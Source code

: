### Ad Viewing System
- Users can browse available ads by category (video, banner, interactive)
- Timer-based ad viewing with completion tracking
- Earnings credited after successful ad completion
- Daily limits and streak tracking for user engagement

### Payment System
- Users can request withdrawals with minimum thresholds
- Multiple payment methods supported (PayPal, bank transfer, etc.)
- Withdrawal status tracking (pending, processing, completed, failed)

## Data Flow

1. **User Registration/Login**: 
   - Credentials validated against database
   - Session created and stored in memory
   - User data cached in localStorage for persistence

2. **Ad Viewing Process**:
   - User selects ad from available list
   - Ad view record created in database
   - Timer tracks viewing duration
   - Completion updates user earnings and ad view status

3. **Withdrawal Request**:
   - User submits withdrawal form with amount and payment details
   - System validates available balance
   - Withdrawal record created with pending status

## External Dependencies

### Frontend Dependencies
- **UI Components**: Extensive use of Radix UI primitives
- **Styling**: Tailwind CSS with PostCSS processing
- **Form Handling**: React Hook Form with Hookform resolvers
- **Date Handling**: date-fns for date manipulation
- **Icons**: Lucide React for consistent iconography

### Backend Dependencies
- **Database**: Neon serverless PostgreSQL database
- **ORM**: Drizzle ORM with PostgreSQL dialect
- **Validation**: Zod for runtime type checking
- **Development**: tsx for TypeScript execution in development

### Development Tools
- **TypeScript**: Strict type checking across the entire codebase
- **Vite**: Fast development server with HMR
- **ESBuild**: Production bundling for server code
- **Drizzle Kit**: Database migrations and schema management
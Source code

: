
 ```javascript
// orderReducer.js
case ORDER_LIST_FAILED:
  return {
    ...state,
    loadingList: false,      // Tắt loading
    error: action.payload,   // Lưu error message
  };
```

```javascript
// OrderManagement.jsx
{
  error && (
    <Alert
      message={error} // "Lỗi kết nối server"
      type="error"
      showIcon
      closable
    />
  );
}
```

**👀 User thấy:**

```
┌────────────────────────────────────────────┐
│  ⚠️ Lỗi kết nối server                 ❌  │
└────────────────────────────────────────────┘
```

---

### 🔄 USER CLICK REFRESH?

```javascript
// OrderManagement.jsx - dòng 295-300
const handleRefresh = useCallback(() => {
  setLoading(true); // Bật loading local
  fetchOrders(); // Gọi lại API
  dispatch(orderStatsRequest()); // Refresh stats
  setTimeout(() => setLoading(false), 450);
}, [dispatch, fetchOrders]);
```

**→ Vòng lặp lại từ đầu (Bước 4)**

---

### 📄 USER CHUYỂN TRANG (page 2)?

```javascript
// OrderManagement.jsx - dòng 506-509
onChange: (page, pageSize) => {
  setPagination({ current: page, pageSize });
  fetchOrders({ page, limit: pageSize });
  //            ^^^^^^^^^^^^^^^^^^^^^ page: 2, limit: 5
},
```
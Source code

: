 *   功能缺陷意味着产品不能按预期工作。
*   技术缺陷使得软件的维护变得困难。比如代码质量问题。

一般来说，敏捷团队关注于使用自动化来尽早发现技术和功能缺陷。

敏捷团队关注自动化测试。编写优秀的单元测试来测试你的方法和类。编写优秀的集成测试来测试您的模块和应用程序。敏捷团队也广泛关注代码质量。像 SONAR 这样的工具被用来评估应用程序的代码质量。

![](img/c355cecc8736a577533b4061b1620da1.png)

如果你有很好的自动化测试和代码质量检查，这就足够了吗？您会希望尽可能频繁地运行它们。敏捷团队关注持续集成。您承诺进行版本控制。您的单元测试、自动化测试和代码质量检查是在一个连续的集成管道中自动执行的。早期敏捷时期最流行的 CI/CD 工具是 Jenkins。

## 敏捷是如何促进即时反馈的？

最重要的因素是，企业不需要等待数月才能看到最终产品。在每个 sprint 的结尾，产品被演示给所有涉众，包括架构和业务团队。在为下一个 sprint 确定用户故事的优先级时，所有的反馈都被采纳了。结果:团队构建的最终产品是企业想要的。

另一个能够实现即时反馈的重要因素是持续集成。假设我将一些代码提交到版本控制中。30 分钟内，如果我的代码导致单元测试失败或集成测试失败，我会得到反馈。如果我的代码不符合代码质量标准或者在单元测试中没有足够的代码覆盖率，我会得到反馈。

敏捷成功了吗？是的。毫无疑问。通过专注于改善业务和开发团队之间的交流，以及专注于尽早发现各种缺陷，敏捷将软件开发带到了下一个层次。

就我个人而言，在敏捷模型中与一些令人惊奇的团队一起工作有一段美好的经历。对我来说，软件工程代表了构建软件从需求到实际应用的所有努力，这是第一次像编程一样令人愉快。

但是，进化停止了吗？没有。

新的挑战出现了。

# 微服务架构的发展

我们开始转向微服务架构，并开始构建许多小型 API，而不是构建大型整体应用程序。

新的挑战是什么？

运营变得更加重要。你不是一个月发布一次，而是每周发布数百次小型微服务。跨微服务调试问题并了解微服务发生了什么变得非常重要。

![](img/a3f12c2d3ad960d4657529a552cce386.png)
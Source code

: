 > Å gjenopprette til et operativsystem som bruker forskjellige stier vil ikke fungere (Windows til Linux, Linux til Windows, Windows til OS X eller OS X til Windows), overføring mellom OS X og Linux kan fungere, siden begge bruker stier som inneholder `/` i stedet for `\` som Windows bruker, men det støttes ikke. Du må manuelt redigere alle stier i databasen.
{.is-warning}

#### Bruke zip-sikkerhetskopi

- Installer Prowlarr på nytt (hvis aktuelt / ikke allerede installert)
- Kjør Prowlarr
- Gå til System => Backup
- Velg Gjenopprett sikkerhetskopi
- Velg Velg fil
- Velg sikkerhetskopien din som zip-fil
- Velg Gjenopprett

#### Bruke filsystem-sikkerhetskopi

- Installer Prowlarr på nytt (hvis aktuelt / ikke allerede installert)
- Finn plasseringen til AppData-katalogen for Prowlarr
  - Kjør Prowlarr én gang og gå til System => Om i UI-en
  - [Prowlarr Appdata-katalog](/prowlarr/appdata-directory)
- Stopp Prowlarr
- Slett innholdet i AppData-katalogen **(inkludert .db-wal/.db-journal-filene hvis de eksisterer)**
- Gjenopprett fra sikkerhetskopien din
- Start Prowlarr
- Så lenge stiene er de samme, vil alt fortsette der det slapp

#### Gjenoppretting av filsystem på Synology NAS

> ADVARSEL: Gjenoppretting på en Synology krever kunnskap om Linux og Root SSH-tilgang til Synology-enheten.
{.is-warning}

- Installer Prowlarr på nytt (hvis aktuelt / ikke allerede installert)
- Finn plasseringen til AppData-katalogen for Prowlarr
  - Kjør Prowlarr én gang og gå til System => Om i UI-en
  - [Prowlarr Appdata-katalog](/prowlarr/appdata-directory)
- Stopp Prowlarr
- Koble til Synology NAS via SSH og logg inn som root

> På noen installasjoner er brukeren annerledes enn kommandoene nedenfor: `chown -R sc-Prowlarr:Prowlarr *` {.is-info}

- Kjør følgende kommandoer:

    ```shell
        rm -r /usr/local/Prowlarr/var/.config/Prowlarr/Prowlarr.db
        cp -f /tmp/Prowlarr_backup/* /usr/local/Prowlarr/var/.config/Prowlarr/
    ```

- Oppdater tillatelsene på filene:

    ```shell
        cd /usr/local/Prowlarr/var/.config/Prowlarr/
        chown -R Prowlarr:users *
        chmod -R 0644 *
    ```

==============================

- _Activity_
Please make the answer a complete, exact reproduction of the records.

- _Answer to this problem_
Source code

:### Ad Viewing System
- Users can browse available ads by category (video, banner, interactive)
- Timer-based ad viewing with completion tracking
- Earnings credited after successful ad completion
- Daily limits and streak tracking for user engagement

### Payment System
- Users can request withdrawals with minimum thresholds
- Multiple payment methods supported (PayPal, bank transfer, etc.)
- Withdrawal status tracking (pending, processing, completed, failed)

## Data Flow

1. **User Registration/Login**: 
   - Credentials validated against database
   - Session created and stored in memory
   - User data cached in localStorage for persistence

2. **Ad Viewing Process**:
   - User selects ad from available list
   - Ad view record created in database
   - Timer tracks viewing duration
   - Completion updates user earnings and ad view status

3. **Withdrawal Request**:
   - User submits withdrawal form with amount and payment details
   - System validates available balance
   - Withdrawal record created with pending status

## External Dependencies

### Frontend Dependencies
- **UI Components**: Extensive use of Radix UI primitives
- **Styling**: Tailwind CSS with PostCSS processing
- **Form Handling**: React Hook Form with Hookform resolvers
- **Date Handling**: date-fns for date manipulation
- **Icons**: Lucide React for consistent iconography

### Backend Dependencies
- **Database**: Neon serverless PostgreSQL database
- **ORM**: Drizzle ORM with PostgreSQL dialect
- **Validation**: Zod for runtime type checking
- **Development**: tsx for TypeScript execution in development

### Development Tools
- **TypeScript**: Strict type checking across the entire codebase
- **Vite**: Fast development server with HMR
- **ESBuild**: Production bundling for server code
- **Drizzle Kit**: Database migrations and schema management
Source code

:
 ```javascript
// orderReducer.js
case ORDER_LIST_FAILED:
  return {
    ...state,
    loadingList: false,      // Tắt loading
    error: action.payload,   // Lưu error message
  };
```

```javascript
// OrderManagement.jsx
{
  error && (
    <Alert
      message={error} // "Lỗi kết nối server"
      type="error"
      showIcon
      closable
    />
  );
}
```

**👀 User thấy:**

```
┌────────────────────────────────────────────┐
│  ⚠️ Lỗi kết nối server                 ❌  │
└────────────────────────────────────────────┘
```

---

### 🔄 USER CLICK REFRESH?

```javascript
// OrderManagement.jsx - dòng 295-300
const handleRefresh = useCallback(() => {
  setLoading(true); // Bật loading local
  fetchOrders(); // Gọi lại API
  dispatch(orderStatsRequest()); // Refresh stats
  setTimeout(() => setLoading(false), 450);
}, [dispatch, fetchOrders]);
```

**→ Vòng lặp lại từ đầu (Bước 4)**

---

### 📄 USER CHUYỂN TRANG (page 2)?

```javascript
// OrderManagement.jsx - dòng 506-509
onChange: (page, pageSize) => {
  setPagination({ current: page, pageSize });
  fetchOrders({ page, limit: pageSize });
  //            ^^^^^^^^^^^^^^^^^^^^^ page: 2, limit: 5
},
```
Source code

: *   功能缺陷意味着产品不能按预期工作。
*   技术缺陷使得软件的维护变得困难。比如代码质量问题。

一般来说，敏捷团队关注于使用自动化来尽早发现技术和功能缺陷。

敏捷团队关注自动化测试。编写优秀的单元测试来测试你的方法和类。编写优秀的集成测试来测试您的模块和应用程序。敏捷团队也广泛关注代码质量。像 SONAR 这样的工具被用来评估应用程序的代码质量。

![](img/c355cecc8736a577533b4061b1620da1.png)

如果你有很好的自动化测试和代码质量检查，这就足够了吗？您会希望尽可能频繁地运行它们。敏捷团队关注持续集成。您承诺进行版本控制。您的单元测试、自动化测试和代码质量检查是在一个连续的集成管道中自动执行的。早期敏捷时期最流行的 CI/CD 工具是 Jenkins。

## 敏捷是如何促进即时反馈的？

最重要的因素是，企业不需要等待数月才能看到最终产品。在每个 sprint 的结尾，产品被演示给所有涉众，包括架构和业务团队。在为下一个 sprint 确定用户故事的优先级时，所有的反馈都被采纳了。结果:团队构建的最终产品是企业想要的。

另一个能够实现即时反馈的重要因素是持续集成。假设我将一些代码提交到版本控制中。30 分钟内，如果我的代码导致单元测试失败或集成测试失败，我会得到反馈。如果我的代码不符合代码质量标准或者在单元测试中没有足够的代码覆盖率，我会得到反馈。

敏捷成功了吗？是的。毫无疑问。通过专注于改善业务和开发团队之间的交流，以及专注于尽早发现各种缺陷，敏捷将软件开发带到了下一个层次。

就我个人而言，在敏捷模型中与一些令人惊奇的团队一起工作有一段美好的经历。对我来说，软件工程代表了构建软件从需求到实际应用的所有努力，这是第一次像编程一样令人愉快。

但是，进化停止了吗？没有。

新的挑战出现了。

# 微服务架构的发展

我们开始转向微服务架构，并开始构建许多小型 API，而不是构建大型整体应用程序。

新的挑战是什么？

运营变得更加重要。你不是一个月发布一次，而是每周发布数百次小型微服务。跨微服务调试问题并了解微服务发生了什么变得非常重要。

![](img/a3f12c2d3ad960d4657529a552cce386.png)
Source code

: > Å gjenopprette til et operativsystem som bruker forskjellige stier vil ikke fungere (Windows til Linux, Linux til Windows, Windows til OS X eller OS X til Windows), overføring mellom OS X og Linux kan fungere, siden begge bruker stier som inneholder `/` i stedet for `\` som Windows bruker, men det støttes ikke. Du må manuelt redigere alle stier i databasen.
{.is-warning}

#### Bruke zip-sikkerhetskopi

- Installer Prowlarr på nytt (hvis aktuelt / ikke allerede installert)
- Kjør Prowlarr
- Gå til System => Backup
- Velg Gjenopprett sikkerhetskopi
- Velg Velg fil
- Velg sikkerhetskopien din som zip-fil
- Velg Gjenopprett

#### Bruke filsystem-sikkerhetskopi

- Installer Prowlarr på nytt (hvis aktuelt / ikke allerede installert)
- Finn plasseringen til AppData-katalogen for Prowlarr
  - Kjør Prowlarr én gang og gå til System => Om i UI-en
  - [Prowlarr Appdata-katalog](/prowlarr/appdata-directory)
- Stopp Prowlarr
- Slett innholdet i AppData-katalogen **(inkludert .db-wal/.db-journal-filene hvis de eksisterer)**
- Gjenopprett fra sikkerhetskopien din
- Start Prowlarr
- Så lenge stiene er de samme, vil alt fortsette der det slapp

#### Gjenoppretting av filsystem på Synology NAS

> ADVARSEL: Gjenoppretting på en Synology krever kunnskap om Linux og Root SSH-tilgang til Synology-enheten.
{.is-warning}

- Installer Prowlarr på nytt (hvis aktuelt / ikke allerede installert)
- Finn plasseringen til AppData-katalogen for Prowlarr
  - Kjør Prowlarr én gang og gå til System => Om i UI-en
  - [Prowlarr Appdata-katalog](/prowlarr/appdata-directory)
- Stopp Prowlarr
- Koble til Synology NAS via SSH og logg inn som root

> På noen installasjoner er brukeren annerledes enn kommandoene nedenfor: `chown -R sc-Prowlarr:Prowlarr *` {.is-info}

- Kjør følgende kommandoer:

    ```shell
        rm -r /usr/local/Prowlarr/var/.config/Prowlarr/Prowlarr.db
        cp -f /tmp/Prowlarr_backup/* /usr/local/Prowlarr/var/.config/Prowlarr/
    ```

- Oppdater tillatelsene på filene:

    ```shell
        cd /usr/local/Prowlarr/var/.config/Prowlarr/
        chown -R Prowlarr:users *
        chmod -R 0644 *
    ```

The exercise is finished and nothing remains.